Ink-Slinger Profiles by Alex Jay: Wayne Boring


Larchmont Times 8/10/1950

Wayne Douglas Boring was born on June 5, 1905, in Verdi, Minnesota, according to his World War II draft card. His middle name was recorded on Virginia marriage and divorce certificates, and in The Who’s Who of American Comic Books, Volume 1 (1973). His parents were John Harmon Boring and Lena Hansen who married on October 18, 1893 in Verdi. One of Boring’s pen names was Jack Harmon. Another was Val Rogers which may have been based on his older brother, Roger Valan Boring.

The 1910 United States Census said Boring was the youngest of four brothers. Their father was a retail general store merchant. The Borings were residents of Verdi. They were listed in the 1915 South Dakota state census. In the 1920 census, Boring, his parents and two brothers lived in Watertown, South Dakota, at 520 Maple Street. 

In Amazing Heroes #41*, February 15, 1984, Richard Pachter said 
Boring attended the Minneapolis Institute of Art after high school and studied anatomy at the Chicago Art Institute with J. Allen St. John, the illustrator of the original Tarzan stories.
Boring’s veteran’s file, at Ancestry.com, said he enlisted in the Marine Corps on July 19, 1924. His assignments were found in muster rolls at Fold3.com. Boring traveled to Parris Island, South Carolina. From July to September 1924, he was at the training station. In September and part of October, Private Boring was attached to the rifle range. Sometime in October and through December, he was court-martialed. 
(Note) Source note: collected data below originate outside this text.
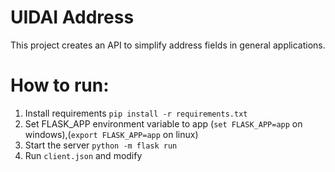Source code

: # UIDAI Address
This project creates an API to simplify address fields in general applications.

# How to run:
1. Install requirements `pip install -r requirements.txt`
2. Set FLASK_APP environment variable to app (`set FLASK_APP=app` on windows),(`export FLASK_APP=app` on linux)
3. Start the server `python -m flask run`
4. Run `client.json` and modify 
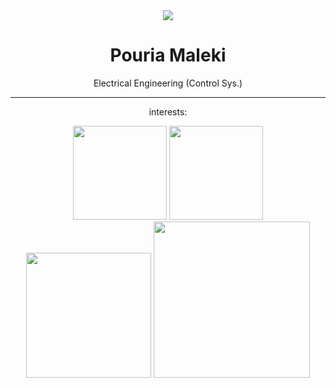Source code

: <div align="center">
  <img src="https://github.com/pouria-maleki/pouria-maleki/assets/61584820/18425f5d-1e44-4fba-a25f-e14593767301">

  <h1>Pouria Maleki</h1>
  <p>Electrical Engineering (Control Sys.) </p>
  <hr>

  <p>interests:</p>
  <img src="https://github.com/pouria-maleki/pouria-maleki/assets/61584820/212b0e1a-ac0b-474f-a26b-8fe286d10351" style="width:150px">
  <img src="https://github.com/pouria-maleki/pouria-maleki/assets/61584820/c42a320f-f1c4-498e-b698-1f3fe0dc46d5" style="width:150px">
  <img src="https://github.com/pouria-maleki/pouria-maleki/assets/61584820/2d6ade06-c4f7-480c-81b0-f9930344b85b" style="width:200px">
  <img src="https://github.com/pouria-maleki/pouria-maleki/assets/61584820/27aab36f-b9a9-490f-8cfc-6ae35e962172" style="width:250px">

</div>
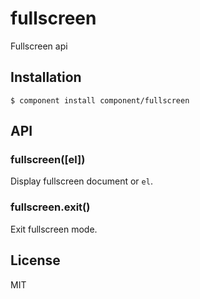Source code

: 
# fullscreen

  Fullscreen api

## Installation

    $ component install component/fullscreen

## API

### fullscreen([el])

  Display fullscreen document or `el`.

### fullscreen.exit()

  Exit fullscreen mode.

## License

  MIT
From January to May 1925, Boring was assigned to the field music detachment. In July and part of August, Boring was attached to the rifle range. Later in August, he was with the Naval Ordnance Plant in South Charleston, West Virginia. From September 1925 to February 1926, Corporal Boring was at the Naval Ammunition Depot in St. Julien’s Creek, Portsmouth, Virginia. For the rest of the year, he was at the Naval Ordnance Plant or Naval Ammunition Depot.

On November 3, 1926, Boring married Helen Saunders Lapetina in Norfolk, Virginia. The 1927 Norfolk city directory listed them at the Parkwood Court Apartments.

During the first four months of 1927, Boring was stationed at the Naval Ordnance Plant. In May his new assignment was the Eighty-Third Company, Third Battalion, Sixth Regiment Provisional Regiment, Third Brigade. In June Boring sailed across the Pacific and was part of Casual Company Number One, Marine Detachment, American Legation in Peking [Beijing], China. In November Boring was attached to the Fifth Company Engineers, Third Brigade, U.S. Marines in Tientsin [Tianjin], China. In December he transferred from Peking to Headquarters and Headquarters Company, Fourth Regiment, Third Brigade, at 116 Sinza Road in Shanghai, China. 

(Information about the China Marines is here, here and here.) 

In early February 1928, Boring was aboard the USS Chaumont bound for San Francisco, California. From February to mid-March, he was at the Navy Yard in Mare Island, California. Boring was discharged on March 13, 1928.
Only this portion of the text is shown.